É a imagem focada. É o texto em negrito. É o detalhe assinalado.
As questões podem ser anônimas, mas não devem. Há que se tentar integrá-las a algo bem maior e mais interessante para uma análise futura.
Importante que se busque o que delas há em você e o quanto de você elas se apoderaram.
Uma coisa é certa, ou quase: existe uma correlação entre as questões que se apresentam e as que lhes são apresentadas.
É confortável, mas, nada inteligente sentir que há um acaso por trás de tudo.
O acaso está à frente.
À frente de questões que você busca, se empenha para resolver, mesmo e quando pensa o contrário.
Na reclamação há uma busca qualquer latente.

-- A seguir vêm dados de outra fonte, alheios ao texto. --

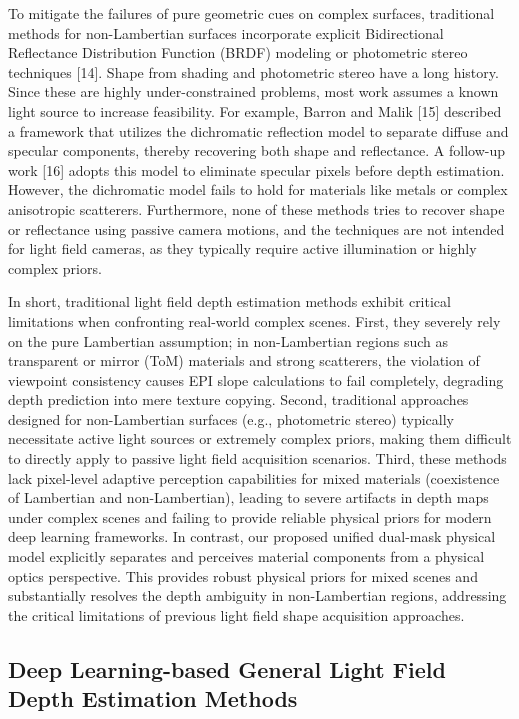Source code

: To mitigate the failures of pure geometric cues on complex surfaces, traditional methods for non-Lambertian surfaces incorporate explicit Bidirectional Reflectance Distribution Function (BRDF) modeling or photometric stereo techniques [14]. Shape from shading and photometric stereo have a long history. Since these are highly under-constrained problems, most work assumes a known light source to increase feasibility. For example, Barron and Malik [15] described a framework that utilizes the dichromatic reflection model to separate diffuse and specular components, thereby recovering both shape and reflectance. A follow-up work [16] adopts this model to eliminate specular pixels before depth estimation. However, the dichromatic model fails to hold for materials like metals or complex anisotropic scatterers. Furthermore, none of these methods tries to recover shape or reflectance using passive camera motions, and the techniques are not intended for light field cameras, as they typically require active illumination or highly complex priors.

In short, traditional light field depth estimation methods exhibit critical limitations when confronting real-world complex scenes. First, they severely rely on the pure Lambertian assumption; in non-Lambertian regions such as transparent or mirror (ToM) materials and strong scatterers, the violation of viewpoint consistency causes EPI slope calculations to fail completely, degrading depth prediction into mere texture copying. Second, traditional approaches designed for non-Lambertian surfaces (e.g., photometric stereo) typically necessitate active light sources or extremely complex priors, making them difficult to directly apply to passive light field acquisition scenarios. Third, these methods lack pixel-level adaptive perception capabilities for mixed materials (coexistence of Lambertian and non-Lambertian), leading to severe artifacts in depth maps under complex scenes and failing to provide reliable physical priors for modern deep learning frameworks. In contrast, our proposed unified dual-mask physical model explicitly separates and perceives material components from a physical optics perspective. This provides robust physical priors for mixed scenes and substantially resolves the depth ambiguity in non-Lambertian regions, addressing the critical limitations of previous light field shape acquisition approaches.

\subsection{Deep Learning-based General Light Field Depth Estimation Methods}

Pode ser uma questão propriamente dita. Pode ser apenas a sua maneira de entalhar sua assinatura sobre todas as coisas.
Pense nisso.
Mau caráter
Definição de mau caráter: gente que tem aridez em demasia e não transborda, e isso é grave porque até cactos florescem.
É preciso requalificar
É preciso requalificar, a cada dia, a nossa posição no mundo.
É preciso buscar com afinco e afeto nossa ressignificação.
Nossa hospedagem no mundo deve ser a de hóspedes esforçados por explorar todas as possibilidades.
Faz-se necessário abrir espaço para as nuances de cada pensamento, equilibrando os pratos da balança. Todos os pratos. De todas as balanças.
A credibilidade na condição de adulto nunca será concretizada.
Ser adulto é um exercício diário e difícil.
Controvérsia
Às vezes é mais decisivo o que se pretende esconder do que o que se tenta mostrar. Para exibir algo há que se esconder muito.
O trabalho que (não) dá ser gente-metade
Tenho uma espécie de admiração e desprezo - tudo meio junto - por quem consegue ser "gente-metade".
Gente-metade põe o pé no mar na pontinha dos dedos, só para ver se água está fria. Se estiver, geralmente, prefere o chuveiro. Para essa gente, até o mar lhes causa aflição.
Tudo o que é grande lhes amedronta. Do mar à gente. Gente-metade não faz distinção.
Quando chove, muito insiste em acreditar que debaixo daquela parafernália pequena e inútil, nenhuma gota d'água lhe atingirá.
Brigam com os fatos como quem determina com poder os acontecimentos.
Gente-metade sente dor por etapas.
Primeiro sente pouquinho, depois diz o que sente aos pouquinhos e depois sente muito mais do que diz, aos pouquinhos.
Gente-metade tem um privilégio: já nasce pronta.
Gente inteira, não.
Gente inteira é sempre quase inteira. Quase pronta.
Gente inteira está sempre buscando se inteirar.
Gente inteira está sempre em construção.
Gente inteira precisa sempre de mais obras para se edificar.